Monday, January 18, 2016

Doubling the unemployment benefit rate?

Grant Robertson is talking up the Danish 'Flexicurity' model intimating Labour policy in 2017 might look like something similar:

The Danish system has three parts. It has flexible rules for hiring and firing workers, to make it easier to cut staff in downturns and easier to hire new staff when an economy rebounds. It has a generous unemployment benefit of up to 90 per cent for low-paid workers. And it has an "active labour market" policy, which means unemployed are helped into work, given guidance or re-trained.
Mr Robertson said New Zealand already had a flexible labour market, but it needed to be balanced with greater security and income support.
"Obviously you can't take a model and replicate it from one country to another. It's the principles of it that we are looking at and how something similar could be put in place in New Zealand."
 The following graph is apparently based on data extracted from the OECD database. I am assuming it is accurate:




NZ has the most "flexible labour market" already.
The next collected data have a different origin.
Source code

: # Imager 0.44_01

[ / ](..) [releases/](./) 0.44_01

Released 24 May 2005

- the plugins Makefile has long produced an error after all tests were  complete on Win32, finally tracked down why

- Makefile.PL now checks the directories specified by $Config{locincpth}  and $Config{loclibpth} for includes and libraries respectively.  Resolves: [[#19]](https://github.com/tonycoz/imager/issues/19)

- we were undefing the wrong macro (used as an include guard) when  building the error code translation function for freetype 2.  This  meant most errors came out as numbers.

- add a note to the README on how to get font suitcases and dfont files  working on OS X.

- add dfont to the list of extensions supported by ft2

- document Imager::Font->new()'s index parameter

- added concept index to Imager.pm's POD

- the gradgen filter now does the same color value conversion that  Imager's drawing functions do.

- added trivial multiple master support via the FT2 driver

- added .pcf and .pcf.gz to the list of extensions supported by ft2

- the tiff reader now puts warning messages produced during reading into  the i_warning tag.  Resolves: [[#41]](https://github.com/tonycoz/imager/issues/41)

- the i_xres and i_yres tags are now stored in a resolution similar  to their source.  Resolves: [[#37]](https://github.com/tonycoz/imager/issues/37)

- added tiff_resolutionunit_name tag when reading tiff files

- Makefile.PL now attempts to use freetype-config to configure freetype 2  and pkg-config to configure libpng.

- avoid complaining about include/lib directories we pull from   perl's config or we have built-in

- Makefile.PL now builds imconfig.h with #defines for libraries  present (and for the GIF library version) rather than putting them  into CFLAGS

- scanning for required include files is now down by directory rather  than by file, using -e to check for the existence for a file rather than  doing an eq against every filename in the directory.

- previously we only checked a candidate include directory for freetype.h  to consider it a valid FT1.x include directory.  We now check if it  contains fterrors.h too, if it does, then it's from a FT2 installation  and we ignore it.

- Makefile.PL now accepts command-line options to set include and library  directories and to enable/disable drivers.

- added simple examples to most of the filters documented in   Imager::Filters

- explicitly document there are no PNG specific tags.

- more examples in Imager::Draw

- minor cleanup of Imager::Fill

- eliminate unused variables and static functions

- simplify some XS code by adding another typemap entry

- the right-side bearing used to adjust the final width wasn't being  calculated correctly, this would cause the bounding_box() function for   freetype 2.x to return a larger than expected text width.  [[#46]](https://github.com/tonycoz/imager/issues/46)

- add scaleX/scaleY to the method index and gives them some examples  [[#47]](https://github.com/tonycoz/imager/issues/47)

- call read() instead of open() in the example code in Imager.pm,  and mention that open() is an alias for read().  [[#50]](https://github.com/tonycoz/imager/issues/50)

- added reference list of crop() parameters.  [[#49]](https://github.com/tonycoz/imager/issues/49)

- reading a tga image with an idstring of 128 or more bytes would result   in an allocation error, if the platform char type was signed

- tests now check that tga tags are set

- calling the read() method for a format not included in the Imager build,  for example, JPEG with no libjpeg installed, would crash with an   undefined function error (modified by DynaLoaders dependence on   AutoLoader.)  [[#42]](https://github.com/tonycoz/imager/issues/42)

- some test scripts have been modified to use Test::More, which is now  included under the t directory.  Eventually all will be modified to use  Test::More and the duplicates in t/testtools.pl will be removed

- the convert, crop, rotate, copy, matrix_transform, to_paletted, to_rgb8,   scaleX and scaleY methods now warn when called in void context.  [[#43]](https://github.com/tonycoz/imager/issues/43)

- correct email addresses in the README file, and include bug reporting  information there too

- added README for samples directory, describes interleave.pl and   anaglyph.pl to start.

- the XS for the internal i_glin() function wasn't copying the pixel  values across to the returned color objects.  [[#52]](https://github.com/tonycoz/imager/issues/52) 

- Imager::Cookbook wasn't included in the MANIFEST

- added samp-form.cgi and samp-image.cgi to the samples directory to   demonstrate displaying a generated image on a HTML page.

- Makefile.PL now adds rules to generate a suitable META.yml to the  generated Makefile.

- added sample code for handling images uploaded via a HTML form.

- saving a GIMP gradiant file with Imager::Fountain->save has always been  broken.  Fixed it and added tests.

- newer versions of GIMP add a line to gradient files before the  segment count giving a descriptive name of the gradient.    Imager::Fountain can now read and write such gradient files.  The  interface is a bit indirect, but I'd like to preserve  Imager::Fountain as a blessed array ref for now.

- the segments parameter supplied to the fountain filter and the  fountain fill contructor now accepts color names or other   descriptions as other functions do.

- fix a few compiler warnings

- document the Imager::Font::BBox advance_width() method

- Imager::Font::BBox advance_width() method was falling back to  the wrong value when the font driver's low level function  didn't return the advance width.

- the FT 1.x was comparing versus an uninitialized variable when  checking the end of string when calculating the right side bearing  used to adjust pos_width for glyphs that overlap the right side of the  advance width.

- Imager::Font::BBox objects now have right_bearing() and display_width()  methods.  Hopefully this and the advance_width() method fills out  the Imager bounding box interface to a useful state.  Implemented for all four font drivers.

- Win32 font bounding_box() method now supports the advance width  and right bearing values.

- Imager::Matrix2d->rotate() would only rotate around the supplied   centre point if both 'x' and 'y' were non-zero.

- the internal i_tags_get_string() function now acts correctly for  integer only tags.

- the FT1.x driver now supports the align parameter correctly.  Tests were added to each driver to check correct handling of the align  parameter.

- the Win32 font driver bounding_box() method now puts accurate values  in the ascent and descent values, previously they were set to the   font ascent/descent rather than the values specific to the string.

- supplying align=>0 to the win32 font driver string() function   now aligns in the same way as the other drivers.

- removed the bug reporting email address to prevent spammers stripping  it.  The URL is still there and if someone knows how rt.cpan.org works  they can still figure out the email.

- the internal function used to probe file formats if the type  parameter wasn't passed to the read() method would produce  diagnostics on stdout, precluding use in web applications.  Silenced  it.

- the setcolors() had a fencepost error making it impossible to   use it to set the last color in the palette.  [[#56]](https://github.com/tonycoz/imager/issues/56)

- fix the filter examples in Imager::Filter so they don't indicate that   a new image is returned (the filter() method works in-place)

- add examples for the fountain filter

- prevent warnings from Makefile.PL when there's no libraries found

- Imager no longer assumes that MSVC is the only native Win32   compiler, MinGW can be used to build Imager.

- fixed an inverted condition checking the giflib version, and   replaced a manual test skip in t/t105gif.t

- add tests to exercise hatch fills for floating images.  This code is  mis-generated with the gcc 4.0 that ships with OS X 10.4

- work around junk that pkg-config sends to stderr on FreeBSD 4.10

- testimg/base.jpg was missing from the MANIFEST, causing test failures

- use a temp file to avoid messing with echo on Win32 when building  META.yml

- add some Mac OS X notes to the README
But what would "a generous unemployment benefit of up to 90 per cent for low-paid workers" entail?

40 hours at minimum wage taxed at 20% = $472.  90% of that is $425.

The current Job Seeker benefit for a single person aged 25+ is $210.13. Of course that ignores any accommodation supplement but on the face of it Robertson is talking about doubling unemployment benefits.

That would mean other benefits would have to rise relative to the Job Seeker benefit. You couldn't have a single person getting a basic benefit higher than a sole parent with dependent children.

I'm actually for an unemployment benefit that pays more on the proviso that:

It is funded via employee/employer contributions and is time-limited.

I wonder if Labour would go for that?


8 comments:

Anonymous said...

I'm actually for an unemployment benefit that pays more on the proviso that:

good grief! Economics 101: the rate of the dole or any other benefit should be zero.

Brendan McNeill said...

Perhaps as one option, the unemployment benefit could be treated like a student loan, to be repaid a little at a time once employment has recommenced?

Likewise with reimbursing the cost of time spent in prison etc etc.

Lindsay Mitchell said...

Brendan, You could say that genuine unemployment insurance is the similar - paying a little at a time - in advance rather than retrospect.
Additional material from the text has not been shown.